[Opening DATA SUPPLIED section]

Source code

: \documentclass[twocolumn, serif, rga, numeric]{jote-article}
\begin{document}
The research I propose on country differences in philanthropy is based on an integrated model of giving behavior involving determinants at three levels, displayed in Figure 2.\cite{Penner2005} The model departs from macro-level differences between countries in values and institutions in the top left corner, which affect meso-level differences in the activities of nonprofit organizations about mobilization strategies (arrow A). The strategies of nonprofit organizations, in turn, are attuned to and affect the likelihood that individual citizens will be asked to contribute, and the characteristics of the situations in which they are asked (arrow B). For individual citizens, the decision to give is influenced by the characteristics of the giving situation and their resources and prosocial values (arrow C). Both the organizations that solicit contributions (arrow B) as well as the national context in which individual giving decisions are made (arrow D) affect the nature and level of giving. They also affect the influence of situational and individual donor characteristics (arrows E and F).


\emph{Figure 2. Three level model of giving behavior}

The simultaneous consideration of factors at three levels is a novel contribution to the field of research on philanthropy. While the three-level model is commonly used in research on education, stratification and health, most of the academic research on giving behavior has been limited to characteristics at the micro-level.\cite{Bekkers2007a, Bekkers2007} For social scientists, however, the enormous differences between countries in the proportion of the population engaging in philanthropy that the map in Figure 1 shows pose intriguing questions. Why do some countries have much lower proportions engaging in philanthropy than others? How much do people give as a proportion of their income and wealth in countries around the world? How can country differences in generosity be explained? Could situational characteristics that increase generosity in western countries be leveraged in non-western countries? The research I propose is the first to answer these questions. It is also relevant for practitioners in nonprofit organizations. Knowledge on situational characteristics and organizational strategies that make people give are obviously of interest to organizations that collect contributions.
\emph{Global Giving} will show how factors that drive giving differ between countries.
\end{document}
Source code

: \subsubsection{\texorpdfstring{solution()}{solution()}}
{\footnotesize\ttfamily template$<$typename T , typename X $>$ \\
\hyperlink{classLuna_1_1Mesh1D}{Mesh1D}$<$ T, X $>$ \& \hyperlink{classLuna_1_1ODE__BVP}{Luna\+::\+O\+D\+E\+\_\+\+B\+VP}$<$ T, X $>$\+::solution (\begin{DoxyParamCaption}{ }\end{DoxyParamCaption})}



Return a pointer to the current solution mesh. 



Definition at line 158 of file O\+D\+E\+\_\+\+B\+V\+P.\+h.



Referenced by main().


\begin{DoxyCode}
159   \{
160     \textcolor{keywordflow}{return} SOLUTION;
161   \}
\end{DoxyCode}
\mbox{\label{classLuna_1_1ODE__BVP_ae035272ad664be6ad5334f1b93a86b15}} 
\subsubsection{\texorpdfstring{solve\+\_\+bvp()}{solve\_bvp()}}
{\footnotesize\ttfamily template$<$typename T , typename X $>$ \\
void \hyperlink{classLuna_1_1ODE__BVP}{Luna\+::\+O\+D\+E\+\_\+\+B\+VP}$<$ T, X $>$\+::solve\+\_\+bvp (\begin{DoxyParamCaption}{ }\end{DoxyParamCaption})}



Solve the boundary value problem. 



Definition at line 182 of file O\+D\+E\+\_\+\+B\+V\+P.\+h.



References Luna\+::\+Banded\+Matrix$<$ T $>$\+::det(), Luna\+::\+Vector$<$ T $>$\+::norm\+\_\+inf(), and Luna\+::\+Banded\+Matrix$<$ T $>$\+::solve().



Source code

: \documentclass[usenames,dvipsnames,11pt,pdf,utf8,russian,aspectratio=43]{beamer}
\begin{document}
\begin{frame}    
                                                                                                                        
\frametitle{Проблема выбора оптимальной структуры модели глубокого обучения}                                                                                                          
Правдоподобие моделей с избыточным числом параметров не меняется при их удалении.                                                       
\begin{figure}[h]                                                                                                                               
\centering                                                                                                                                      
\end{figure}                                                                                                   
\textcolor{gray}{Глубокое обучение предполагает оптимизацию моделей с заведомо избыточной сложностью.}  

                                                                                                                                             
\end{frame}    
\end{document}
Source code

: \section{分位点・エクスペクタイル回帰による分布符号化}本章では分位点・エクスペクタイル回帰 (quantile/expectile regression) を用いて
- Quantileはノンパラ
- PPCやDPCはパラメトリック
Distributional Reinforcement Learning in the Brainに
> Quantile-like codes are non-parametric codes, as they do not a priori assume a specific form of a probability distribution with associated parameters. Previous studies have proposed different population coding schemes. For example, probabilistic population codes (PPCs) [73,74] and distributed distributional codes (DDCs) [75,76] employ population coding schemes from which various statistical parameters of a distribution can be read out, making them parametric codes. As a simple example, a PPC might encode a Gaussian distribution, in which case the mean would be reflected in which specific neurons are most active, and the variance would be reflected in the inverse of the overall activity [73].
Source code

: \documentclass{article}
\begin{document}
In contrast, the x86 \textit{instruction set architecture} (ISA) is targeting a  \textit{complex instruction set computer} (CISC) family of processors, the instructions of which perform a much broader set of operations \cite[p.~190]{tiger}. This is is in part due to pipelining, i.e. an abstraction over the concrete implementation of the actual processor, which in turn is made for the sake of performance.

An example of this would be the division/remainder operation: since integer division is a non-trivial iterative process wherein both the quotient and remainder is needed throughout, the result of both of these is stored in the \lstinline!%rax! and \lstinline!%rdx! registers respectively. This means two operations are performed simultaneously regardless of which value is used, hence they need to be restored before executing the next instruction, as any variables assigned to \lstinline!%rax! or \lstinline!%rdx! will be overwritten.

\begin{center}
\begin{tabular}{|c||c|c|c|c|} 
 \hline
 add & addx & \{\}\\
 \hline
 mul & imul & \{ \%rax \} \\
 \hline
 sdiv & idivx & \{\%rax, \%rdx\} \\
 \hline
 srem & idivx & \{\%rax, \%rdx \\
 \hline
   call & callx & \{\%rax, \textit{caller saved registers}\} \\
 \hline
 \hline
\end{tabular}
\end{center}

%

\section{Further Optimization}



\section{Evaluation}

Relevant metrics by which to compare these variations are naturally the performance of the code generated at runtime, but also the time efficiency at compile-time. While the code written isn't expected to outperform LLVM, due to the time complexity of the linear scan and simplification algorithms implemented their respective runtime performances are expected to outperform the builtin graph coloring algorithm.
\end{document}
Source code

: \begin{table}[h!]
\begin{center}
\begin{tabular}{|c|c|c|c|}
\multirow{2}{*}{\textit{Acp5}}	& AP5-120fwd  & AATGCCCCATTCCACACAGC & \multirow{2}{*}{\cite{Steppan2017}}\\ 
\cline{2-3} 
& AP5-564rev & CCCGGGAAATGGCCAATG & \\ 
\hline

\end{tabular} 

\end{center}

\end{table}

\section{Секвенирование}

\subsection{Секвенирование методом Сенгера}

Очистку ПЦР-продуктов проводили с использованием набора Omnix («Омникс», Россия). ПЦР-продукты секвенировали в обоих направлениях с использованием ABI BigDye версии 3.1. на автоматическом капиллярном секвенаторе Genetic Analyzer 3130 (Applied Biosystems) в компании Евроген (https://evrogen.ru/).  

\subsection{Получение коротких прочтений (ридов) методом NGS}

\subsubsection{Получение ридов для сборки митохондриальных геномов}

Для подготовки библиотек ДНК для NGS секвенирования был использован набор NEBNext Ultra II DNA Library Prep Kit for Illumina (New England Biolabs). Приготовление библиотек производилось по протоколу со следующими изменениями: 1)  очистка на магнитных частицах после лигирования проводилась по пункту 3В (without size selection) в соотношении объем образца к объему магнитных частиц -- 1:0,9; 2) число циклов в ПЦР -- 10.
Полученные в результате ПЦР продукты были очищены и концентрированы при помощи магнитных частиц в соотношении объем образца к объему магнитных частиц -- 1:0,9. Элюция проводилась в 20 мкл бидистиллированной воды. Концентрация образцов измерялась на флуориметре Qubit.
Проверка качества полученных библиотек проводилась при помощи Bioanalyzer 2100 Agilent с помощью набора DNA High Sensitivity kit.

[Closing DATA SUPPLIED section]

→ WORK REQUIRED: Among the entries above, determine how many lines hold the string "методом" and report that number alone.

→ REPLY TO THE TASK: 2